[Stored records]
————

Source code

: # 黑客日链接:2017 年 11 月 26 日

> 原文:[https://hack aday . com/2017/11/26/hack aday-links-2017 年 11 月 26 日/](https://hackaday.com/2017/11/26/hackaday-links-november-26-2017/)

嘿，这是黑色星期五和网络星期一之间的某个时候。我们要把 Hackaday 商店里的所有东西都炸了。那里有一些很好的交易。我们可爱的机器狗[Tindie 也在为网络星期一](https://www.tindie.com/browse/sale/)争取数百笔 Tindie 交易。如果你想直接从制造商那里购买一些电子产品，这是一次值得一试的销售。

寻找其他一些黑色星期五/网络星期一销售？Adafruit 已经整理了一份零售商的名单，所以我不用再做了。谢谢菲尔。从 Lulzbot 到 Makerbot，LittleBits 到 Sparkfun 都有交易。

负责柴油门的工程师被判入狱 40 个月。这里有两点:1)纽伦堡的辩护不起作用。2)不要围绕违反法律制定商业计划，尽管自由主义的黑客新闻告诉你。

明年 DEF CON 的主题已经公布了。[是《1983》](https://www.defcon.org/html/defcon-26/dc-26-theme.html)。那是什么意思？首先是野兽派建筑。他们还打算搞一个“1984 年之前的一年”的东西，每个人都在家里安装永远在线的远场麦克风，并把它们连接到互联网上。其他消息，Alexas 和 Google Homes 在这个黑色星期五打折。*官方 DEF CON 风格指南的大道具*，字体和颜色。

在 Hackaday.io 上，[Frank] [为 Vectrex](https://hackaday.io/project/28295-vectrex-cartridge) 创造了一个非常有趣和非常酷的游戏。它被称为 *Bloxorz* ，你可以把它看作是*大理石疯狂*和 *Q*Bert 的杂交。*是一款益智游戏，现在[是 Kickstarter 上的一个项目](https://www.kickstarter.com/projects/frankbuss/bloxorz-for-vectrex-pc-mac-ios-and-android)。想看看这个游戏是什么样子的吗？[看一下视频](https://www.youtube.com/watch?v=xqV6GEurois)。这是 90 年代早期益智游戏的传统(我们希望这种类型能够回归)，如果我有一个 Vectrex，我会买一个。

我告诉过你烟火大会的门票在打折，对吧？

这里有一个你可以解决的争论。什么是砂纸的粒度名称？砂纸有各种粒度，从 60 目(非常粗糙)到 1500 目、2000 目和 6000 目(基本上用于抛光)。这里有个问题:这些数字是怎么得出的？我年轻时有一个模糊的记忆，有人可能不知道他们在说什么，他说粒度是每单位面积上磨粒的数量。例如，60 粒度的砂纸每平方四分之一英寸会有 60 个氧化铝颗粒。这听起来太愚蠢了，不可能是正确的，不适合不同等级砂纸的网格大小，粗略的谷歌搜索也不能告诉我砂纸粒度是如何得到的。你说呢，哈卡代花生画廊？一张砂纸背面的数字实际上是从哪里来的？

————

INSTRUCTIONS FOR THE TASK:
Line by line, transcribe all of the records exactly.

EXPECTED OUTPUT:
Source code

: # 黑客日链接:2017 年 11 月 26 日

> 原文:[https://hack aday . com/2017/11/26/hack aday-links-2017 年 11 月 26 日/](https://hackaday.com/2017/11/26/hackaday-links-november-26-2017/)

嘿，这是黑色星期五和网络星期一之间的某个时候。我们要把 Hackaday 商店里的所有东西都炸了。那里有一些很好的交易。我们可爱的机器狗[Tindie 也在为网络星期一](https://www.tindie.com/browse/sale/)争取数百笔 Tindie 交易。如果你想直接从制造商那里购买一些电子产品，这是一次值得一试的销售。

寻找其他一些黑色星期五/网络星期一销售？Adafruit 已经整理了一份零售商的名单，所以我不用再做了。谢谢菲尔。从 Lulzbot 到 Makerbot，LittleBits 到 Sparkfun 都有交易。

负责柴油门的工程师被判入狱 40 个月。这里有两点:1)纽伦堡的辩护不起作用。2)不要围绕违反法律制定商业计划，尽管自由主义的黑客新闻告诉你。

明年 DEF CON 的主题已经公布了。[是《1983》](https://www.defcon.org/html/defcon-26/dc-26-theme.html)。那是什么意思？首先是野兽派建筑。他们还打算搞一个“1984 年之前的一年”的东西，每个人都在家里安装永远在线的远场麦克风，并把它们连接到互联网上。其他消息，Alexas 和 Google Homes 在这个黑色星期五打折。*官方 DEF CON 风格指南的大道具*，字体和颜色。

在 Hackaday.io 上，[Frank] [为 Vectrex](https://hackaday.io/project/28295-vectrex-cartridge) 创造了一个非常有趣和非常酷的游戏。它被称为 *Bloxorz* ，你可以把它看作是*大理石疯狂*和 *Q*Bert 的杂交。*是一款益智游戏，现在[是 Kickstarter 上的一个项目](https://www.kickstarter.com/projects/frankbuss/bloxorz-for-vectrex-pc-mac-ios-and-android)。想看看这个游戏是什么样子的吗？[看一下视频](https://www.youtube.com/watch?v=xqV6GEurois)。这是 90 年代早期益智游戏的传统(我们希望这种类型能够回归)，如果我有一个 Vectrex，我会买一个。

我告诉过你烟火大会的门票在打折，对吧？

这里有一个你可以解决的争论。什么是砂纸的粒度名称？砂纸有各种粒度，从 60 目(非常粗糙)到 1500 目、2000 目和 6000 目(基本上用于抛光)。这里有个问题:这些数字是怎么得出的？我年轻时有一个模糊的记忆，有人可能不知道他们在说什么，他说粒度是每单位面积上磨粒的数量。例如，60 粒度的砂纸每平方四分之一英寸会有 60 个氧化铝颗粒。这听起来太愚蠢了，不可能是正确的，不适合不同等级砂纸的网格大小，粗略的谷歌搜索也不能告诉我砂纸粒度是如何得到的。你说呢，哈卡代花生画廊？一张砂纸背面的数字实际上是从哪里来的？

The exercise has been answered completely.